→ **Goal of the exercise**:
Give the entries again exactly, every one of them.

*** Opening Extracted material ***

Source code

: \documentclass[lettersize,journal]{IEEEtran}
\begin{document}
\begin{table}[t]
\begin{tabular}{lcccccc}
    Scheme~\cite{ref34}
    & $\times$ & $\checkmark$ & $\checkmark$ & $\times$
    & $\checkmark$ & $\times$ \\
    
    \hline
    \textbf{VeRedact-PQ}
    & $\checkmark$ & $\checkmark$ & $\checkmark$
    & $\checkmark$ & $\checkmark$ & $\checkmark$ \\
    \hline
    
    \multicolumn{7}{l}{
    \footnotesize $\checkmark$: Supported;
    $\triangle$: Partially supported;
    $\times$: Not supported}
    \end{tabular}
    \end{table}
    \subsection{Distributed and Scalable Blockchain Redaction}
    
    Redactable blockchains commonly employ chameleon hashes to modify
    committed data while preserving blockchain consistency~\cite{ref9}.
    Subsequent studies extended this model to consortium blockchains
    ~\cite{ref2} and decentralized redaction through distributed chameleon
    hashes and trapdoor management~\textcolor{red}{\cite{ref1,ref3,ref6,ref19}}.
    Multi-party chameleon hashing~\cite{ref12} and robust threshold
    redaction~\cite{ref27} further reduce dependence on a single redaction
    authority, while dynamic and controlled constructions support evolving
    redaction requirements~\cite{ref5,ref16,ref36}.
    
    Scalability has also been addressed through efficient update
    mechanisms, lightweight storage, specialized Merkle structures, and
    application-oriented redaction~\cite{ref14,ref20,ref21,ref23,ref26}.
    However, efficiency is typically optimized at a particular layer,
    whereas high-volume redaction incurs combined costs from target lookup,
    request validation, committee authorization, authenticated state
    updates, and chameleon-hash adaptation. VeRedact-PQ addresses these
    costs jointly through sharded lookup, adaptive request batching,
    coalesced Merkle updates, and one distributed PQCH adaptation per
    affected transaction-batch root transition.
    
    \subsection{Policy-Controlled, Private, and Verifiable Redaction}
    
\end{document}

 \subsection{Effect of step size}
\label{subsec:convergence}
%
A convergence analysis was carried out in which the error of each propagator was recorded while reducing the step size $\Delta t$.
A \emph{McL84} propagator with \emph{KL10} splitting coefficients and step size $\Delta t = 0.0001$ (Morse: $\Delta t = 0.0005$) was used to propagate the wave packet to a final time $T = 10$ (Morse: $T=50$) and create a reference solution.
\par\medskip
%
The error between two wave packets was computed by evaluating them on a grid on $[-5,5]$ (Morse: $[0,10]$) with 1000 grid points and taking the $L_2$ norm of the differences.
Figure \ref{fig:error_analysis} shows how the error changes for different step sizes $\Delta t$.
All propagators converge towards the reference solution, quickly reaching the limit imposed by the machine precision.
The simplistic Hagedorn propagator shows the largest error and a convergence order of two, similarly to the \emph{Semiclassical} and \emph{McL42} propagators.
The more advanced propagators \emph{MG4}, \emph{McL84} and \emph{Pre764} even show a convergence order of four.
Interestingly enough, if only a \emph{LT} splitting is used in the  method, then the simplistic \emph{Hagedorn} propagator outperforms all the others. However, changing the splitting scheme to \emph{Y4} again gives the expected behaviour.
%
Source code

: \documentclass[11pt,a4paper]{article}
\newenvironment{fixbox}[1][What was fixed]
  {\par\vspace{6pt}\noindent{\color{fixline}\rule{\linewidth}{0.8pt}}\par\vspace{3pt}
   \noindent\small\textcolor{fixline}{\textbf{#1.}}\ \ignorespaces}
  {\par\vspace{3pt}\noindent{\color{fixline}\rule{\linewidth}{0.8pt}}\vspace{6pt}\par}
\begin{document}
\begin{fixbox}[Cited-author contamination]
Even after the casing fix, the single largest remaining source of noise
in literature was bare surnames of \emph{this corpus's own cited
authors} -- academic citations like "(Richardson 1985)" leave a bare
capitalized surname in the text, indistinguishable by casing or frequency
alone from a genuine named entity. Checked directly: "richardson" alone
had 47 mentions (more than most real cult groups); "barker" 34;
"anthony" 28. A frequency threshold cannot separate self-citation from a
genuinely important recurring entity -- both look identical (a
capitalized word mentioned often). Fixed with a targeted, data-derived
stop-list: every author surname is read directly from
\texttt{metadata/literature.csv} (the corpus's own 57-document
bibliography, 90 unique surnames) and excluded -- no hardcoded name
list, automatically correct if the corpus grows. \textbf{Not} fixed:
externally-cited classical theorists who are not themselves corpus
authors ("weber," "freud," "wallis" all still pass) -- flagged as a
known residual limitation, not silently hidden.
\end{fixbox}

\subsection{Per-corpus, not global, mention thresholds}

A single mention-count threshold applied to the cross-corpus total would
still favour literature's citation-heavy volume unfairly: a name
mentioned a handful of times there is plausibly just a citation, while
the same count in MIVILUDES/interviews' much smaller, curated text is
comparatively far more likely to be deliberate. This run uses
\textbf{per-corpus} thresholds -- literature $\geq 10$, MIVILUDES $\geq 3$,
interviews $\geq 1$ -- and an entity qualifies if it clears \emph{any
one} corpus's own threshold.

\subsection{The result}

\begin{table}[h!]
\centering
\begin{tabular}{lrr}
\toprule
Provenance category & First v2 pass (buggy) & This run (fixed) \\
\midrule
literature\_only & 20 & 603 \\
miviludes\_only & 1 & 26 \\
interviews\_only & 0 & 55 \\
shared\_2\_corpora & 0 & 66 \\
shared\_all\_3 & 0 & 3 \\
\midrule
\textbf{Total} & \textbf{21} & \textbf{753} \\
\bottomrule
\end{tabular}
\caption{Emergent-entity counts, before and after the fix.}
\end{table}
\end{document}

*** Closing Extracted material ***

→ **Finished task**:
Source code

: \documentclass[lettersize,journal]{IEEEtran}
\begin{document}
\begin{table}[t]
\begin{tabular}{lcccccc}
    Scheme~\cite{ref34}
    & $\times$ & $\checkmark$ & $\checkmark$ & $\times$
    & $\checkmark$ & $\times$ \\
    
    \hline
    \textbf{VeRedact-PQ}
    & $\checkmark$ & $\checkmark$ & $\checkmark$
    & $\checkmark$ & $\checkmark$ & $\checkmark$ \\
    \hline
    
    \multicolumn{7}{l}{
    \footnotesize $\checkmark$: Supported;
    $\triangle$: Partially supported;
    $\times$: Not supported}
    \end{tabular}
    \end{table}
    \subsection{Distributed and Scalable Blockchain Redaction}
    
    Redactable blockchains commonly employ chameleon hashes to modify
    committed data while preserving blockchain consistency~\cite{ref9}.
    Subsequent studies extended this model to consortium blockchains
    ~\cite{ref2} and decentralized redaction through distributed chameleon
    hashes and trapdoor management~\textcolor{red}{\cite{ref1,ref3,ref6,ref19}}.
    Multi-party chameleon hashing~\cite{ref12} and robust threshold
    redaction~\cite{ref27} further reduce dependence on a single redaction
    authority, while dynamic and controlled constructions support evolving
    redaction requirements~\cite{ref5,ref16,ref36}.
    
    Scalability has also been addressed through efficient update
    mechanisms, lightweight storage, specialized Merkle structures, and
    application-oriented redaction~\cite{ref14,ref20,ref21,ref23,ref26}.
    However, efficiency is typically optimized at a particular layer,
    whereas high-volume redaction incurs combined costs from target lookup,
    request validation, committee authorization, authenticated state
    updates, and chameleon-hash adaptation. VeRedact-PQ addresses these
    costs jointly through sharded lookup, adaptive request batching,
    coalesced Merkle updates, and one distributed PQCH adaptation per
    affected transaction-batch root transition.
    
    \subsection{Policy-Controlled, Private, and Verifiable Redaction}
    
\end{document}

 \subsection{Effect of step size}
\label{subsec:convergence}
%
A convergence analysis was carried out in which the error of each propagator was recorded while reducing the step size $\Delta t$.
A \emph{McL84} propagator with \emph{KL10} splitting coefficients and step size $\Delta t = 0.0001$ (Morse: $\Delta t = 0.0005$) was used to propagate the wave packet to a final time $T = 10$ (Morse: $T=50$) and create a reference solution.
\par\medskip
%
The error between two wave packets was computed by evaluating them on a grid on $[-5,5]$ (Morse: $[0,10]$) with 1000 grid points and taking the $L_2$ norm of the differences.
Figure \ref{fig:error_analysis} shows how the error changes for different step sizes $\Delta t$.
All propagators converge towards the reference solution, quickly reaching the limit imposed by the machine precision.
The simplistic Hagedorn propagator shows the largest error and a convergence order of two, similarly to the \emph{Semiclassical} and \emph{McL42} propagators.
The more advanced propagators \emph{MG4}, \emph{McL84} and \emph{Pre764} even show a convergence order of four.
Interestingly enough, if only a \emph{LT} splitting is used in the  method, then the simplistic \emph{Hagedorn} propagator outperforms all the others. However, changing the splitting scheme to \emph{Y4} again gives the expected behaviour.
%
Source code

: \documentclass[11pt,a4paper]{article}
\newenvironment{fixbox}[1][What was fixed]
  {\par\vspace{6pt}\noindent{\color{fixline}\rule{\linewidth}{0.8pt}}\par\vspace{3pt}
   \noindent\small\textcolor{fixline}{\textbf{#1.}}\ \ignorespaces}
  {\par\vspace{3pt}\noindent{\color{fixline}\rule{\linewidth}{0.8pt}}\vspace{6pt}\par}
\begin{document}
\begin{fixbox}[Cited-author contamination]
Even after the casing fix, the single largest remaining source of noise
in literature was bare surnames of \emph{this corpus's own cited
authors} -- academic citations like "(Richardson 1985)" leave a bare
capitalized surname in the text, indistinguishable by casing or frequency
alone from a genuine named entity. Checked directly: "richardson" alone
had 47 mentions (more than most real cult groups); "barker" 34;
"anthony" 28. A frequency threshold cannot separate self-citation from a
genuinely important recurring entity -- both look identical (a
capitalized word mentioned often). Fixed with a targeted, data-derived
stop-list: every author surname is read directly from
\texttt{metadata/literature.csv} (the corpus's own 57-document
bibliography, 90 unique surnames) and excluded -- no hardcoded name
list, automatically correct if the corpus grows. \textbf{Not} fixed:
externally-cited classical theorists who are not themselves corpus
authors ("weber," "freud," "wallis" all still pass) -- flagged as a
known residual limitation, not silently hidden.
\end{fixbox}

\subsection{Per-corpus, not global, mention thresholds}

A single mention-count threshold applied to the cross-corpus total would
still favour literature's citation-heavy volume unfairly: a name
mentioned a handful of times there is plausibly just a citation, while
the same count in MIVILUDES/interviews' much smaller, curated text is
comparatively far more likely to be deliberate. This run uses
\textbf{per-corpus} thresholds -- literature $\geq 10$, MIVILUDES $\geq 3$,
interviews $\geq 1$ -- and an entity qualifies if it clears \emph{any
one} corpus's own threshold.

\subsection{The result}

\begin{table}[h!]
\centering
\begin{tabular}{lrr}
\toprule
Provenance category & First v2 pass (buggy) & This run (fixed) \\
\midrule
literature\_only & 20 & 603 \\
miviludes\_only & 1 & 26 \\
interviews\_only & 0 & 55 \\
shared\_2\_corpora & 0 & 66 \\
shared\_all\_3 & 0 & 3 \\
\midrule
\textbf{Total} & \textbf{21} & \textbf{753} \\
\bottomrule
\end{tabular}
\caption{Emergent-entity counts, before and after the fix.}
\end{table}
\end{document}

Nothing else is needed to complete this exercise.